About this task
Could you print the listing again exactly, omitting the pictures?

Records shown
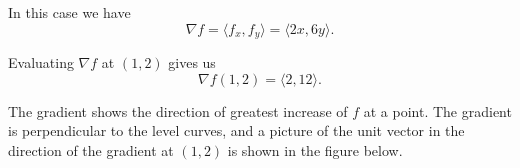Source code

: \begin{activitySolution}
\ba 
   \item In this case we have
\[\nabla f = \langle f_x, f_y \rangle = \langle 2x, 6y \rangle.\]

    \item Evaluating $\nabla f$ at $(1,2)$ gives us
\[\nabla f(1,2) = \langle 2, 12 \rangle.\]

	\item The gradient shows the direction of greatest increase of $f$ at a point. The gradient is perpendicular to the level curves, and a picture of the unit vector in the direction of the gradient at $(1,2)$ is shown in the figure below. 
\begin{center}
\end{center}

\ea

\end{activitySolution}
\aftera
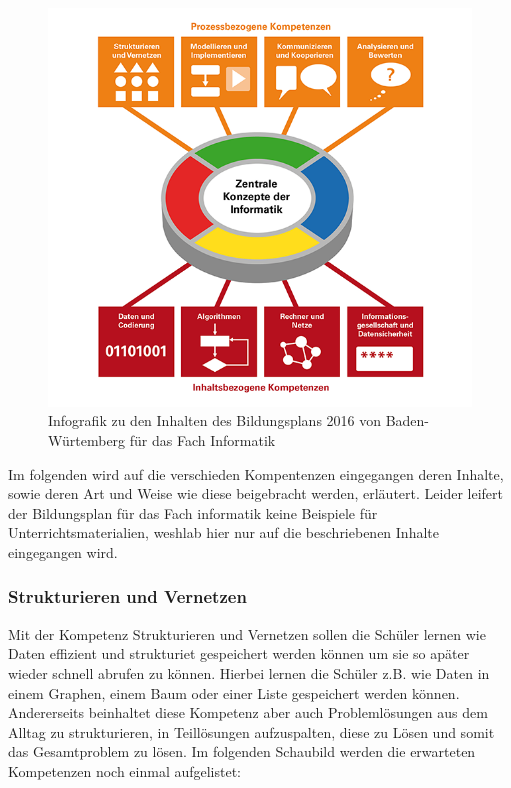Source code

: \begin{figure}[ht]
	\centering
	\includegraphics[width=\textwidth,height=\textheight,keepaspectratio]{images/BildungsplanInformatik.png}
	\caption{Infografik zu den Inhalten des Bildungsplans 2016 von Baden-Würtemberg für das Fach Informatik}
	\label{Bildungsplan Infromatik Infografik}
\end{figure}

Im folgenden wird auf die verschieden Kompentenzen eingegangen deren Inhalte, sowie deren Art und Weise wie diese beigebracht werden, erläutert. Leider leifert der Bildungsplan für das Fach informatik keine Beispiele für Unterrichtsmaterialien, weshlab hier nur auf die beschriebenen Inhalte eingegangen wird.

\subsubsection{Strukturieren und Vernetzen}
Mit der Kompetenz Strukturieren und Vernetzen sollen die Schüler lernen wie Daten effizient und strukturiet gespeichert werden können um sie so apäter wieder schnell abrufen zu können. Hierbei lernen die Schüler z.B. wie Daten in einem Graphen, einem Baum oder einer Liste gespeichert werden können. Andererseits beinhaltet diese Kompetenz aber auch Problemlösungen aus dem Alltag zu strukturieren, in Teillösungen aufzuspalten, diese zu Lösen und somit das Gesamtproblem zu lösen.\cite{StruktVer} Im folgenden Schaubild werden die erwarteten Kompetenzen noch einmal aufgelistet:


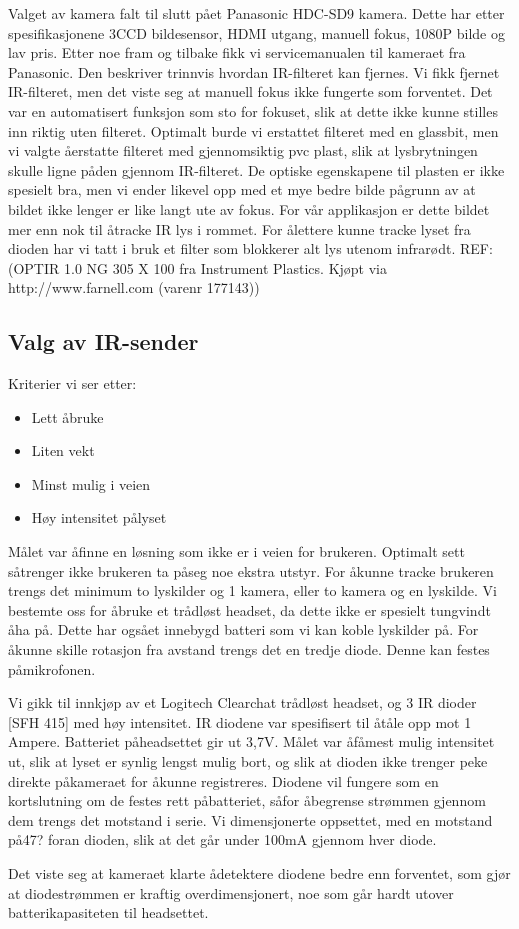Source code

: 		Valget av kamera falt til slutt p\aa et Panasonic HDC-SD9 kamera. Dette har etter spesifikasjonene 3CCD bildesensor, HDMI utgang, manuell fokus, 1080P bilde og lav pris. Etter noe fram og tilbake fikk vi servicemanualen til kameraet fra Panasonic. Den beskriver trinnvis hvordan IR-filteret kan fjernes. Vi fikk fjernet IR-filteret, men det viste seg at manuell fokus ikke fungerte som forventet. Det var en automatisert funksjon som sto for fokuset, slik at dette ikke kunne stilles inn riktig uten filteret. Optimalt burde vi erstattet filteret med en glassbit, men vi valgte \aa \space erstatte filteret med gjennomsiktig pvc plast, slik at lysbrytningen skulle ligne p\aa \space den gjennom IR-filteret. De optiske egenskapene til plasten er ikke spesielt bra, men vi ender likevel opp med et mye bedre bilde p\aa grunn av at bildet ikke lenger er like langt ute av fokus. For v\aa r applikasjon er dette bildet mer enn nok til \aa \space tracke IR lys i rommet. For \aa \space lettere kunne tracke lyset fra dioden har vi tatt i bruk et filter som blokkerer alt lys utenom infrar\o dt. REF: (OPTIR 1.0 NG 305 X 100 fra Instrument Plastics. Kj\o pt via http://www.farnell.com (varenr 177143))
		
	\subsection{Valg av IR-sender}
		
		Kriterier vi ser etter:
	
		\begin{itemize}
			\item Lett \aa \space bruke
			\item Liten vekt
			\item Minst mulig i veien
			\item H\o y intensitet p\aa lyset
		\end{itemize}

		M\aa let var \aa \space finne en l\o sning som ikke er i veien for brukeren. Optimalt sett s\aa trenger ikke brukeren ta p\aa \space seg noe ekstra utstyr. For \aa \space kunne tracke brukeren trengs det minimum to lyskilder og 1 kamera, eller to kamera og en lyskilde. Vi bestemte oss for \aa \space bruke et tr\aa dl\o st headset, da dette ikke er spesielt tungvindt \aa \space ha p\aa. Dette har ogs\aa et innebygd batteri som vi kan koble lyskilder p\aa . For \aa \space kunne skille rotasjon fra avstand trengs det en tredje diode. Denne kan festes p\aa \space mikrofonen.

		Vi gikk til innkj\o p av et Logitech Clearchat tr\aa dl\o st headset, og 3 IR dioder [SFH 415] med h\o y intensitet. IR diodene var spesifisert til \aa \space t\aa le opp mot 1 Ampere. Batteriet p\aa headsettet gir ut 3,7V. M\aa let var \aa \space f\aa \space mest mulig intensitet ut, slik at lyset er synlig lengst mulig bort, og slik at dioden ikke trenger peke direkte p\aa kameraet for \aa \space kunne registreres. Diodene vil fungere som en kortslutning om de festes rett p\aa batteriet, s\aa for \aa \space begrense str\o mmen gjennom dem trengs det motstand i serie. Vi dimensjonerte oppsettet, med en motstand p\aa 47? foran dioden, slik at det g\aa r under 100mA gjennom hver diode.

		Det viste seg at kameraet klarte \aa \space detektere diodene bedre enn forventet, som gj\o r at diodestr\o mmen er kraftig overdimensjonert, noe som g\aa r hardt utover batterikapasiteten til headsettet.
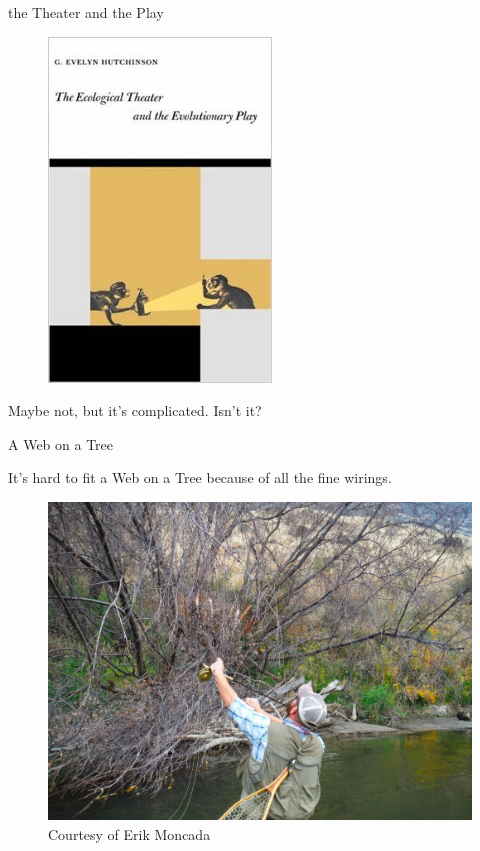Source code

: \documentclass[ignorenonframetext,]{beamer}
\begin{document}
\begin{frame}{the Theater and the Play}

\begin{figure}
\centering
\includegraphics[height=0.5 \textheight]{images/hutchinson_ecotheatreevoplay.jpg}
\end{figure}

{\small Maybe not, but it's complicated. Isn't it?}

\end{frame}

\begin{frame}{A Web on a Tree}

It's hard to fit a Web on a Tree because of all the fine wirings.

\begin{figure}
\centering
\includegraphics[height=0.5 \textheight]{images/finewirings.jpg}
\caption{Courtesy of Erik Moncada}
\end{figure}

\end{frame}
\end{document}
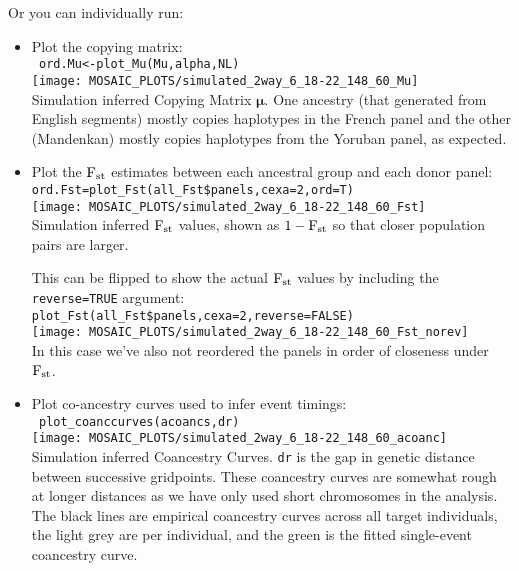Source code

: \documentclass{article}
\begin{document}
Or you can individually run:
\begin{itemize}
  \item Plot the copying matrix:\\
\verb+ ord.Mu<-plot_Mu(Mu,alpha,NL) +\\
    \texttt{[image: MOSAIC\_PLOTS/simulated\_2way\_6\_18-22\_148\_60\_Mu]}\\
    Simulation inferred Copying Matrix $\bm\mu$. One ancestry (that generated from English segments)
    mostly copies haplotypes in the French panel and the other (Mandenkan) mostly copies haplotypes
    from the Yoruban panel, as expected. 
    
  \item Plot the $\textrm{F}_{\textrm{st}}$ estimates between each ancestral group and each donor panel:\\
    \verb+ord.Fst=plot_Fst(all_Fst$panels,cexa=2,ord=T)+\\
    \texttt{[image: MOSAIC\_PLOTS/simulated\_2way\_6\_18-22\_148\_60\_Fst]}\\
    Simulation inferred $\textrm{F}_{\textrm{st}}$ values, shown as $1-\textrm{F}_{\textrm{st}}$ so that closer population pairs are larger. 
    
    This can be flipped to show the
    actual $\textrm{F}_{\textrm{st}}$ values by including the \texttt{reverse=TRUE} argument:\\
    \verb+plot_Fst(all_Fst$panels,cexa=2,reverse=FALSE)+\\
    \texttt{[image: MOSAIC\_PLOTS/simulated\_2way\_6\_18-22\_148\_60\_Fst\_norev]}\\
    In this case we've also not reordered the panels in order of closeness under $\textrm{F}_{\textrm{st}}$. 

\item Plot co-ancestry curves used to infer event timings:\\
\verb+ plot_coanccurves(acoancs,dr)+\\
    \texttt{[image: MOSAIC\_PLOTS/simulated\_2way\_6\_18-22\_148\_60\_acoanc]}\\
    Simulation inferred Coancestry Curves. \texttt{dr} is the gap in genetic distance between successive gridpoints. 
    These coancestry curves are somewhat rough at longer distances as we have only used short chromosomes in the analysis. 
    The black lines are empirical coancestry curves across all target individuals, the light grey are per individual, and the green is
    the fitted single-event coancestry curve. 



\end{itemize}
\end{document}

Response to the task
Source code

: \begin{activitySolution}
\ba 
   \item In this case we have
\[\nabla f = \langle f_x, f_y \rangle = \langle 2x, 6y \rangle.\]

    \item Evaluating $\nabla f$ at $(1,2)$ gives us
\[\nabla f(1,2) = \langle 2, 12 \rangle.\]

	\item The gradient shows the direction of greatest increase of $f$ at a point. The gradient is perpendicular to the level curves, and a picture of the unit vector in the direction of the gradient at $(1,2)$ is shown in the figure below. 
\begin{center}
\end{center}

\ea

\end{activitySolution}
\aftera
Source code

: \begin{figure}[ht]
	\centering
	\includegraphics[width=\textwidth,height=\textheight,keepaspectratio]{images/BildungsplanInformatik.png}
	\caption{Infografik zu den Inhalten des Bildungsplans 2016 von Baden-Würtemberg für das Fach Informatik}
	\label{Bildungsplan Infromatik Infografik}
\end{figure}

Im folgenden wird auf die verschieden Kompentenzen eingegangen deren Inhalte, sowie deren Art und Weise wie diese beigebracht werden, erläutert. Leider leifert der Bildungsplan für das Fach informatik keine Beispiele für Unterrichtsmaterialien, weshlab hier nur auf die beschriebenen Inhalte eingegangen wird.

\subsubsection{Strukturieren und Vernetzen}
Mit der Kompetenz Strukturieren und Vernetzen sollen die Schüler lernen wie Daten effizient und strukturiet gespeichert werden können um sie so apäter wieder schnell abrufen zu können. Hierbei lernen die Schüler z.B. wie Daten in einem Graphen, einem Baum oder einer Liste gespeichert werden können. Andererseits beinhaltet diese Kompetenz aber auch Problemlösungen aus dem Alltag zu strukturieren, in Teillösungen aufzuspalten, diese zu Lösen und somit das Gesamtproblem zu lösen.\cite{StruktVer} Im folgenden Schaubild werden die erwarteten Kompetenzen noch einmal aufgelistet:


Source code

: 		Valget av kamera falt til slutt p\aa et Panasonic HDC-SD9 kamera. Dette har etter spesifikasjonene 3CCD bildesensor, HDMI utgang, manuell fokus, 1080P bilde og lav pris. Etter noe fram og tilbake fikk vi servicemanualen til kameraet fra Panasonic. Den beskriver trinnvis hvordan IR-filteret kan fjernes. Vi fikk fjernet IR-filteret, men det viste seg at manuell fokus ikke fungerte som forventet. Det var en automatisert funksjon som sto for fokuset, slik at dette ikke kunne stilles inn riktig uten filteret. Optimalt burde vi erstattet filteret med en glassbit, men vi valgte \aa \space erstatte filteret med gjennomsiktig pvc plast, slik at lysbrytningen skulle ligne p\aa \space den gjennom IR-filteret. De optiske egenskapene til plasten er ikke spesielt bra, men vi ender likevel opp med et mye bedre bilde p\aa grunn av at bildet ikke lenger er like langt ute av fokus. For v\aa r applikasjon er dette bildet mer enn nok til \aa \space tracke IR lys i rommet. For \aa \space lettere kunne tracke lyset fra dioden har vi tatt i bruk et filter som blokkerer alt lys utenom infrar\o dt. REF: (OPTIR 1.0 NG 305 X 100 fra Instrument Plastics. Kj\o pt via http://www.farnell.com (varenr 177143))
		
	\subsection{Valg av IR-sender}
		
		Kriterier vi ser etter:
	
		\begin{itemize}
			\item Lett \aa \space bruke
			\item Liten vekt
			\item Minst mulig i veien
			\item H\o y intensitet p\aa lyset
		\end{itemize}

		M\aa let var \aa \space finne en l\o sning som ikke er i veien for brukeren. Optimalt sett s\aa trenger ikke brukeren ta p\aa \space seg noe ekstra utstyr. For \aa \space kunne tracke brukeren trengs det minimum to lyskilder og 1 kamera, eller to kamera og en lyskilde. Vi bestemte oss for \aa \space bruke et tr\aa dl\o st headset, da dette ikke er spesielt tungvindt \aa \space ha p\aa. Dette har ogs\aa et innebygd batteri som vi kan koble lyskilder p\aa . For \aa \space kunne skille rotasjon fra avstand trengs det en tredje diode. Denne kan festes p\aa \space mikrofonen.

		Vi gikk til innkj\o p av et Logitech Clearchat tr\aa dl\o st headset, og 3 IR dioder [SFH 415] med h\o y intensitet. IR diodene var spesifisert til \aa \space t\aa le opp mot 1 Ampere. Batteriet p\aa headsettet gir ut 3,7V. M\aa let var \aa \space f\aa \space mest mulig intensitet ut, slik at lyset er synlig lengst mulig bort, og slik at dioden ikke trenger peke direkte p\aa kameraet for \aa \space kunne registreres. Diodene vil fungere som en kortslutning om de festes rett p\aa batteriet, s\aa for \aa \space begrense str\o mmen gjennom dem trengs det motstand i serie. Vi dimensjonerte oppsettet, med en motstand p\aa 47? foran dioden, slik at det g\aa r under 100mA gjennom hver diode.

		Det viste seg at kameraet klarte \aa \space detektere diodene bedre enn forventet, som gj\o r at diodestr\o mmen er kraftig overdimensjonert, noe som g\aa r hardt utover batterikapasiteten til headsettet.
Source code

: \documentclass[ignorenonframetext,]{beamer}
\begin{document}
\begin{frame}{the Theater and the Play}

\begin{figure}
\centering
\includegraphics[height=0.5 \textheight]{images/hutchinson_ecotheatreevoplay.jpg}
\end{figure}

{\small Maybe not, but it's complicated. Isn't it?}

\end{frame}

\begin{frame}{A Web on a Tree}

It's hard to fit a Web on a Tree because of all the fine wirings.

\begin{figure}
\centering
\includegraphics[height=0.5 \textheight]{images/finewirings.jpg}
\caption{Courtesy of Erik Moncada}
\end{figure}

\end{frame}
\end{document}
Source code

: \documentclass{article}
\begin{document}
Or you can individually run:
\begin{itemize}
  \item Plot the copying matrix:\\
\verb+ ord.Mu<-plot_Mu(Mu,alpha,NL) +\\
    \texttt{[image: MOSAIC\_PLOTS/simulated\_2way\_6\_18-22\_148\_60\_Mu]}\\
    Simulation inferred Copying Matrix $\bm\mu$. One ancestry (that generated from English segments)
    mostly copies haplotypes in the French panel and the other (Mandenkan) mostly copies haplotypes
    from the Yoruban panel, as expected. 
    
  \item Plot the $\textrm{F}_{\textrm{st}}$ estimates between each ancestral group and each donor panel:\\
    \verb+ord.Fst=plot_Fst(all_Fst$panels,cexa=2,ord=T)+\\
    \texttt{[image: MOSAIC\_PLOTS/simulated\_2way\_6\_18-22\_148\_60\_Fst]}\\
    Simulation inferred $\textrm{F}_{\textrm{st}}$ values, shown as $1-\textrm{F}_{\textrm{st}}$ so that closer population pairs are larger. 
    
    This can be flipped to show the
    actual $\textrm{F}_{\textrm{st}}$ values by including the \texttt{reverse=TRUE} argument:\\
    \verb+plot_Fst(all_Fst$panels,cexa=2,reverse=FALSE)+\\
    \texttt{[image: MOSAIC\_PLOTS/simulated\_2way\_6\_18-22\_148\_60\_Fst\_norev]}\\
    In this case we've also not reordered the panels in order of closeness under $\textrm{F}_{\textrm{st}}$. 

\item Plot co-ancestry curves used to infer event timings:\\
\verb+ plot_coanccurves(acoancs,dr)+\\
    \texttt{[image: MOSAIC\_PLOTS/simulated\_2way\_6\_18-22\_148\_60\_acoanc]}\\
    Simulation inferred Coancestry Curves. \texttt{dr} is the gap in genetic distance between successive gridpoints. 
    These coancestry curves are somewhat rough at longer distances as we have only used short chromosomes in the analysis. 
    The black lines are empirical coancestry curves across all target individuals, the light grey are per individual, and the green is
    the fitted single-event coancestry curve. 



\end{itemize}
\end{document}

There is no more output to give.